FOLHA DE SP - 02/02
SÃO PAULO - Por ocasião do Dia do Holocausto, o rabino Michel Schlesinger e o cardeal dom Odilo Scherer publicaram na edição de segunda desta Folha um interessante artigo em que levantam uma questão que há séculos atormenta religiosos: como conciliar a ideia de um deus bom com o sofrimento de inocentes. "Como se pode ainda acreditar em Deus depois de Auschwitz?", escreveram.
Schlesinger e Scherer concluem que o Holocausto não foi obra de Deus, mas de homens e suas ideologias. Como não acredito em Deus, concordo, mas, para os que creem, receio que não seja tão fácil assim limpar a barra do Criador. O problema do mal, conhecido como teodiceia, constitui uma dificuldade filosófica real, e as respostas até hoje oferecidas deixam muito a desejar.
O argumento antiteísta é simples. Se há um deus onisciente, onipotente e benevolente, então não existe mal. Ora, há mal no mundo. Portanto, um deus onisciente, onipotente e benevolente não existe. A forma lógica do raciocínio, "modus tollens", é impecável. Se as premissas são verdadeiras, a conclusão necessariamente também o é. Daí que, para esboçar uma resposta, é preciso negar a onipotência/onisciência de Deus, sua benevolência ou a existência do mal.
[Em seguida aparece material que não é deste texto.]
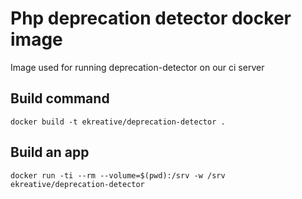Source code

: # Php deprecation detector docker image

Image used for running deprecation-detector on our ci server

## Build command

    docker build -t ekreative/deprecation-detector .

## Build an app

    docker run -ti --rm --volume=$(pwd):/srv -w /srv ekreative/deprecation-detector
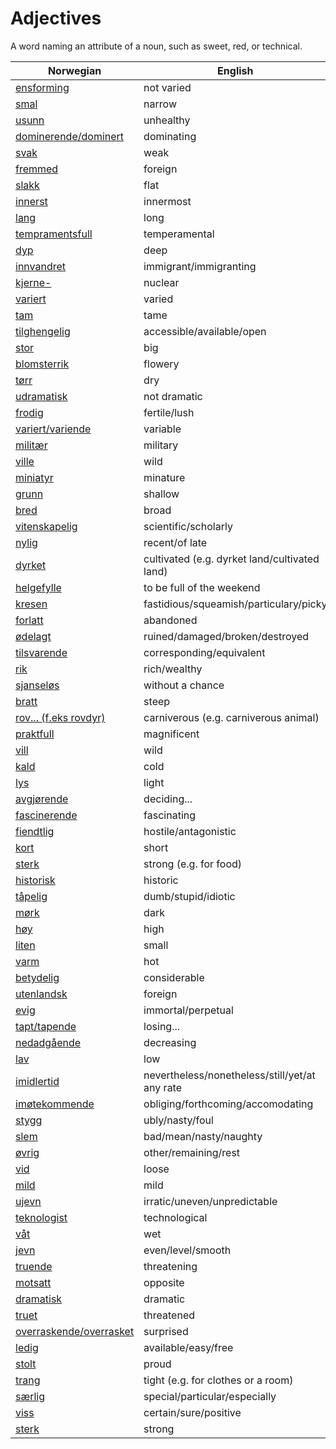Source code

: # Adjectives

A word naming an attribute of a noun, such as sweet, red, or technical.

| Norwegian | English |
| --- | --- |
| [ensforming](https://www.ordnett.no/search?language=no&phrase=ensforming) | not varied |
| [smal](https://www.ordnett.no/search?language=no&phrase=smal) | narrow |
| [usunn](https://www.ordnett.no/search?language=no&phrase=usunn) | unhealthy |
| [dominerende/dominert](https://www.ordnett.no/search?language=no&phrase=dominerende/dominert) | dominating |
| [svak](https://www.ordnett.no/search?language=no&phrase=svak) | weak |
| [fremmed](https://www.ordnett.no/search?language=no&phrase=fremmed) | foreign |
| [slakk](https://www.ordnett.no/search?language=no&phrase=slakk) | flat |
| [innerst](https://www.ordnett.no/search?language=no&phrase=innerst) | innermost |
| [lang](https://www.ordnett.no/search?language=no&phrase=lang) | long |
| [tempramentsfull](https://www.ordnett.no/search?language=no&phrase=tempramentsfull) | temperamental |
| [dyp](https://www.ordnett.no/search?language=no&phrase=dyp) | deep |
| [innvandret](https://www.ordnett.no/search?language=no&phrase=innvandret) | immigrant/immigranting |
| [kjerne-](https://www.ordnett.no/search?language=no&phrase=kjerne-) | nuclear |
| [variert](https://www.ordnett.no/search?language=no&phrase=variert) | varied |
| [tam](https://www.ordnett.no/search?language=no&phrase=tam) | tame |
| [tilghengelig](https://www.ordnett.no/search?language=no&phrase=tilghengelig) | accessible/available/open |
| [stor](https://www.ordnett.no/search?language=no&phrase=stor) | big |
| [blomsterrik](https://www.ordnett.no/search?language=no&phrase=blomsterrik) | flowery |
| [tørr](https://www.ordnett.no/search?language=no&phrase=tørr) | dry |
| [udramatisk](https://www.ordnett.no/search?language=no&phrase=udramatisk) | not dramatic |
| [frodig](https://www.ordnett.no/search?language=no&phrase=frodig) | fertile/lush |
| [variert/variende](https://www.ordnett.no/search?language=no&phrase=variert/variende) | variable |
| [militær](https://www.ordnett.no/search?language=no&phrase=militær) | military |
| [ville](https://www.ordnett.no/search?language=no&phrase=ville) | wild |
| [miniatyr](https://www.ordnett.no/search?language=no&phrase=miniatyr) | minature |
| [grunn](https://www.ordnett.no/search?language=no&phrase=grunn) | shallow |
| [bred](https://www.ordnett.no/search?language=no&phrase=bred) | broad |
| [vitenskapelig](https://www.ordnett.no/search?language=no&phrase=vitenskapelig) | scientific/scholarly |
| [nylig](https://www.ordnett.no/search?language=no&phrase=nylig) | recent/of late |
| [dyrket](https://www.ordnett.no/search?language=no&phrase=dyrket) | cultivated (e.g. dyrket land/cultivated land) |
| [helgefylle](https://www.ordnett.no/search?language=no&phrase=helgefylle) | to be full of the weekend |
| [kresen](https://www.ordnett.no/search?language=no&phrase=kresen) | fastidious/squeamish/particulary/picky |
| [forlatt](https://www.ordnett.no/search?language=no&phrase=forlatt) | abandoned |
| [ødelagt](https://www.ordnett.no/search?language=no&phrase=ødelagt) | ruined/damaged/broken/destroyed |
| [tilsvarende](https://www.ordnett.no/search?language=no&phrase=tilsvarende) | corresponding/equivalent |
| [rik](https://www.ordnett.no/search?language=no&phrase=rik) | rich/wealthy |
| [sjanseløs](https://www.ordnett.no/search?language=no&phrase=sjanseløs) | without a chance |
| [bratt](https://www.ordnett.no/search?language=no&phrase=bratt) | steep |
| [rov... (f.eks rovdyr)](https://www.ordnett.no/search?language=no&phrase=rov...%20(f.eks%20rovdyr)) | carniverous (e.g. carniverous animal) |
| [praktfull](https://www.ordnett.no/search?language=no&phrase=praktfull) | magnificent |
| [vill](https://www.ordnett.no/search?language=no&phrase=vill) | wild |
| [kald](https://www.ordnett.no/search?language=no&phrase=kald) | cold |
| [lys](https://www.ordnett.no/search?language=no&phrase=lys) | light |
| [avgjørende](https://www.ordnett.no/search?language=no&phrase=avgjørende) | deciding... |
| [fascinerende](https://www.ordnett.no/search?language=no&phrase=fascinerende) | fascinating |
| [fiendtlig](https://www.ordnett.no/search?language=no&phrase=fiendtlig) | hostile/antagonistic |
| [kort](https://www.ordnett.no/search?language=no&phrase=kort) | short |
| [sterk](https://www.ordnett.no/search?language=no&phrase=sterk) | strong (e.g. for food) |
| [historisk](https://www.ordnett.no/search?language=no&phrase=historisk) | historic |
| [tåpelig](https://www.ordnett.no/search?language=no&phrase=tåpelig) | dumb/stupid/idiotic |
| [mørk](https://www.ordnett.no/search?language=no&phrase=mørk) | dark |
| [høy](https://www.ordnett.no/search?language=no&phrase=høy) | high |
| [liten](https://www.ordnett.no/search?language=no&phrase=liten) | small |
| [varm](https://www.ordnett.no/search?language=no&phrase=varm) | hot |
| [betydelig](https://www.ordnett.no/search?language=no&phrase=betydelig) | considerable |
| [utenlandsk](https://www.ordnett.no/search?language=no&phrase=utenlandsk) | foreign |
| [evig](https://www.ordnett.no/search?language=no&phrase=evig) | immortal/perpetual |
| [tapt/tapende](https://www.ordnett.no/search?language=no&phrase=tapt/tapende) | losing... |
| [nedadgående](https://www.ordnett.no/search?language=no&phrase=nedadgående) | decreasing |
| [lav](https://www.ordnett.no/search?language=no&phrase=lav) | low |
| [imidlertid](https://www.ordnett.no/search?language=no&phrase=imidlertid) | nevertheless/nonetheless/still/yet/at any rate |
| [imøtekommende](https://www.ordnett.no/search?language=no&phrase=imøtekommende) | obliging/forthcoming/accomodating |
| [stygg](https://www.ordnett.no/search?language=no&phrase=stygg) | ubly/nasty/foul |
| [slem](https://www.ordnett.no/search?language=no&phrase=slem) | bad/mean/nasty/naughty |
| [øvrig](https://www.ordnett.no/search?language=no&phrase=øvrig) | other/remaining/rest |
| [vid](https://www.ordnett.no/search?language=no&phrase=vid) | loose |
| [mild](https://www.ordnett.no/search?language=no&phrase=mild) | mild |
| [ujevn](https://www.ordnett.no/search?language=no&phrase=ujevn) | irratic/uneven/unpredictable |
| [teknologist](https://www.ordnett.no/search?language=no&phrase=teknologist) | technological |
| [våt](https://www.ordnett.no/search?language=no&phrase=våt) | wet |
| [jevn](https://www.ordnett.no/search?language=no&phrase=jevn) | even/level/smooth |
| [truende](https://www.ordnett.no/search?language=no&phrase=truende) | threatening |
| [motsatt](https://www.ordnett.no/search?language=no&phrase=motsatt) | opposite |
| [dramatisk](https://www.ordnett.no/search?language=no&phrase=dramatisk) | dramatic |
| [truet](https://www.ordnett.no/search?language=no&phrase=truet) | threatened |
| [overraskende/overrasket](https://www.ordnett.no/search?language=no&phrase=overraskende/overrasket) | surprised |
| [ledig](https://www.ordnett.no/search?language=no&phrase=ledig) | available/easy/free |
| [stolt](https://www.ordnett.no/search?language=no&phrase=stolt) | proud |
| [trang](https://www.ordnett.no/search?language=no&phrase=trang) | tight (e.g. for clothes or a room) |
| [særlig](https://www.ordnett.no/search?language=no&phrase=særlig) | special/particular/especially |
| [viss](https://www.ordnett.no/search?language=no&phrase=viss) | certain/sure/positive |
| [sterk](https://www.ordnett.no/search?language=no&phrase=sterk) | strong |

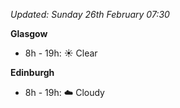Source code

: *Updated: Sunday 26th February 07:30*

**Glasgow**

* 8h - 19h: :sunny: Clear

**Edinburgh**

* 8h - 19h: :cloud: Cloudy
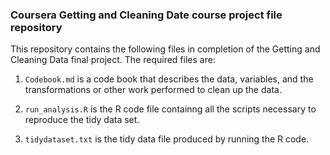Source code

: ### Coursera Getting and Cleaning Date course project file repository

This repository contains the following files in completion of the Getting and Cleaning Data final project. The required files are: 

1. `Codebook.md` is a code book that describes the data, variables, and the transformations or other work performed to clean up the data.

2. `run_analysis.R` is the R code file containng all the scripts necessary to reproduce the tidy data set.

3. `tidydataset.txt` is the tidy data file produced by running the R code.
Todas foram tentadas. Especialmente os cristãos gostam de afirmar que Deus renunciou a interferir em ações humanas para nos dar o livre-arbítrio. Outra saída popular é dizer que, ao contrário de Deus, nós não temos todas as informações e é possível que o que nos pareça um mal ou uma injustiça sejam, na verdade, um meio para produzir um bem maior.
Tais respostas permitem um rico debate filosófico, mas não me convencem. Por que então Deus não criou homens incapazes de fazer o mal, para início de conversa? A hipótese mais simples, de que não há um deus com os três atributos, me parece infinitamente mais plausível. E também torna mais fácil responsabilizar os homens por suas ações.